D: 10 R: 10 E: 9 A: 5 D: 6
Final score is: 8 (high)
WooCommerce: SQL Injection / Severity: Very Low
The WooCommerce vulnerability is interesting, but it requires an admin or shop manager in order to exploit it. We would not treat this as a vulnerability, but as a bug, since it does not allow more damage than what the admin role can cause.
D: 0 (same damage as the role itself can cause) R: 0 (requires admin) E: 1 A: 10 (1M+ installs) D: 3
Final score is: 2 (very low)
WordPress SEO: SQL injection / Severity: Low
The WordPress SEO vulnerability got a lot of media coverage due to its popularity. Was it valid? Let’s look at the scores again.
D: 8 R: 3 E: 3 A: 10 D: 3
Final score is: 5 (low)
Judging WordPress Vulnerabilities
Judging vulnerabilities and their impacts is always difficult.

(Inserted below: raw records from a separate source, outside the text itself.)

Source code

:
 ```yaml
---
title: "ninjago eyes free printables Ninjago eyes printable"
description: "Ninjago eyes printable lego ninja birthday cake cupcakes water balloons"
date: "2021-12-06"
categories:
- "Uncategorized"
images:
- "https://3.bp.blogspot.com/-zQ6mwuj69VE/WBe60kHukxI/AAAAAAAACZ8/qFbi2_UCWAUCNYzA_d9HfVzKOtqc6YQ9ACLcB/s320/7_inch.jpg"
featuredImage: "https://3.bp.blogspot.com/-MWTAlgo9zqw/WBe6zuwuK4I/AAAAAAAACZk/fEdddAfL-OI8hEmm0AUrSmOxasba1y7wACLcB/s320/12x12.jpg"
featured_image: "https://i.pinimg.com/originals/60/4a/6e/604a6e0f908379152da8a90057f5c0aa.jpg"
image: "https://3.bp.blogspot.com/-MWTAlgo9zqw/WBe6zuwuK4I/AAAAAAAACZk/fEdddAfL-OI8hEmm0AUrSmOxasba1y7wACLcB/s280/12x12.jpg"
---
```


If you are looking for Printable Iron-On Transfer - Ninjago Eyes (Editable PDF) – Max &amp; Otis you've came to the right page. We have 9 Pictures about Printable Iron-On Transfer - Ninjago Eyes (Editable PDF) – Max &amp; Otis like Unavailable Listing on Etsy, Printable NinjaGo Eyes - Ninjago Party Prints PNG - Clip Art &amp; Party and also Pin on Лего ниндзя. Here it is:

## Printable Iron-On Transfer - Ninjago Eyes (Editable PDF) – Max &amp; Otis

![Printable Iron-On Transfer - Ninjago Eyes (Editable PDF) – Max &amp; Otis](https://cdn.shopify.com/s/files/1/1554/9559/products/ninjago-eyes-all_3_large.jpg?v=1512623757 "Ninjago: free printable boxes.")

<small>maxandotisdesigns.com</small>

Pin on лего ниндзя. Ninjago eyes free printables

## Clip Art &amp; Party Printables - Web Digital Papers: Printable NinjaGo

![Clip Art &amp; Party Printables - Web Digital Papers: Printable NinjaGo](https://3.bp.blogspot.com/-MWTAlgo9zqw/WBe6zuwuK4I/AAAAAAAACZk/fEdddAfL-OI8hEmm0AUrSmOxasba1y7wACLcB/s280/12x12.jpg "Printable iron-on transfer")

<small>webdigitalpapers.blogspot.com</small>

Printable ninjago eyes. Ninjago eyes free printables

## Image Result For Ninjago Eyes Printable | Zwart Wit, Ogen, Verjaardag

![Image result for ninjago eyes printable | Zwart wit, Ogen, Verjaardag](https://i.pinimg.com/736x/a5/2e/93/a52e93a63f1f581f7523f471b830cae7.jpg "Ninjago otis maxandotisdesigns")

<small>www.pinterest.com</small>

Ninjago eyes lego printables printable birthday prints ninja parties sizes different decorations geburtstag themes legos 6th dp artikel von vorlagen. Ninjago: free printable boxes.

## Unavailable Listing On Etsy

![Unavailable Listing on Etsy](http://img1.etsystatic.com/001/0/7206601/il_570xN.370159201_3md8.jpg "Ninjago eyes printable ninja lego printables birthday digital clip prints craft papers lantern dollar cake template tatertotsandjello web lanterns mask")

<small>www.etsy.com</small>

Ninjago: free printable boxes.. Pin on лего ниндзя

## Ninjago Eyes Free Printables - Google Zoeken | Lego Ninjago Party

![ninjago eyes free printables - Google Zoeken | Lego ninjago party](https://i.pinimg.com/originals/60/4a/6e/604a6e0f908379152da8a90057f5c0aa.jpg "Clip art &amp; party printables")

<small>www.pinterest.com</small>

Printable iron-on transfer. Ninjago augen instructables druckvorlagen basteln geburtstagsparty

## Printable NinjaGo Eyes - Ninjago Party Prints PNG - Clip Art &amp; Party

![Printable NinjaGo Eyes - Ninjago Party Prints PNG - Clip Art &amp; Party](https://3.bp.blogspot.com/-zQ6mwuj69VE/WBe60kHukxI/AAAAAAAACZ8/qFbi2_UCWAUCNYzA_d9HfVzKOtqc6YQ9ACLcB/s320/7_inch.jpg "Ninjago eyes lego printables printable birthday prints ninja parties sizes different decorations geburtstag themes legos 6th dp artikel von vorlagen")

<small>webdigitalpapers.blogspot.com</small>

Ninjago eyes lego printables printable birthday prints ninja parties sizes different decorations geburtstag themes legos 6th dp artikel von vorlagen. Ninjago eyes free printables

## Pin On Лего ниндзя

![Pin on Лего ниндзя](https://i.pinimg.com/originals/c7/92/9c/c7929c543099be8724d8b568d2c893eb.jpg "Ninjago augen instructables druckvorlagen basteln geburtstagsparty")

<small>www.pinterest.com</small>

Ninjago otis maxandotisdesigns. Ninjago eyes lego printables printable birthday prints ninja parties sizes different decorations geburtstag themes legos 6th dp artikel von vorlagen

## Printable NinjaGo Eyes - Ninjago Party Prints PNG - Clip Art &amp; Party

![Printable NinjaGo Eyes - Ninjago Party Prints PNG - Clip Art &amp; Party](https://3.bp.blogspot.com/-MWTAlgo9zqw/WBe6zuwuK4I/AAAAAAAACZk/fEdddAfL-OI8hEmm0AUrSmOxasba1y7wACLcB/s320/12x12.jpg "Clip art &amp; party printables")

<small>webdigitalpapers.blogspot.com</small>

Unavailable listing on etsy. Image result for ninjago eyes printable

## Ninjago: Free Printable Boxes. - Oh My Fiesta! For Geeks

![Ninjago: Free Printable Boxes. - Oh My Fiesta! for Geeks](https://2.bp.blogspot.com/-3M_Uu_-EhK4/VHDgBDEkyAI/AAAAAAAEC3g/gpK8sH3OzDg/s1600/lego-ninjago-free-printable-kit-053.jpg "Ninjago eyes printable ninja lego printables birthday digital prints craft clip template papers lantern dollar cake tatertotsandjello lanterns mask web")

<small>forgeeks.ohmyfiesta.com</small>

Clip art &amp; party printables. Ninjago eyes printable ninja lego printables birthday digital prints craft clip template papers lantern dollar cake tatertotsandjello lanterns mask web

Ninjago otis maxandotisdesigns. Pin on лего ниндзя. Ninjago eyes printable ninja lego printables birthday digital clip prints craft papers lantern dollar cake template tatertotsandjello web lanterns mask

A low severity score on DREAD doesn’t mean the vulnerability can’t be used on a targeted attack against your site. You should still update your site, even if the vulnerability score is low.
That’s why we always make sure our Website Firewall (WAF) is protecting against all vulnerabilities via our virtual patching technology. For every new vulnerability disclosed, our research team invests the time to test, verify and validate the impacts to ensure that our protection mechanisms are effectively protecting our users.
When looking at the internet as a whole, low severity vulnerabilities will have a small impact overall and require less marketing to get to the ear of the users. It’s also difficult to decipher the amount of noise being disclosed, we hope this helps provide some guidance into how to make sense of all the information you might be reading.
The Impact of Roles (Authentication)
Contrary to popular belief, just because you hear “SQL Injection” doesn’t mean someone can actually hack your site. The real problems come with remote and unauthenticated attacks. These can lead to mass compromises and leveraged to distribute malware and spam, causing brand reputation issues and blacklisting by Google.
When an attack requires an authenticated user, the severity drops. However, it is not that uncommon for sites to allow subscribers to register. So, any vulnerability that requires a subscriber user can also lead to serious issues.
Once a vulnerability requires a higher role (think authors or editors) the severity and our overall score drops though. The reason this is true is because users with higher roles often have higher permissions and abilities to do things that can sometimes be seen malicious, but are in fact by design. A perfect example of this can be seen in WordPress core.
In core, an administrator is able to inject unfiltered HTML in posts and pages, and can also execute any command they want via plugins they install. Is this a vulnerability? No, it’s a feature and it’s based on one very important element – Trust. The user that is given that role is given permission to do whatever features have been made available, so if that’s to inject unfiltered html, then the user is expected to do so responsibly.
In security, this is why we place so much emphasis on concepts like Least Privileged – the principle of giving someone the permission they require to do their job, no more, and no less. If they require higher permissions, then give them what they need, for as long as they need it, then reset the role to its original configuration. This however is a topic for another day, but worth understanding as it sets context for much of our assessment process.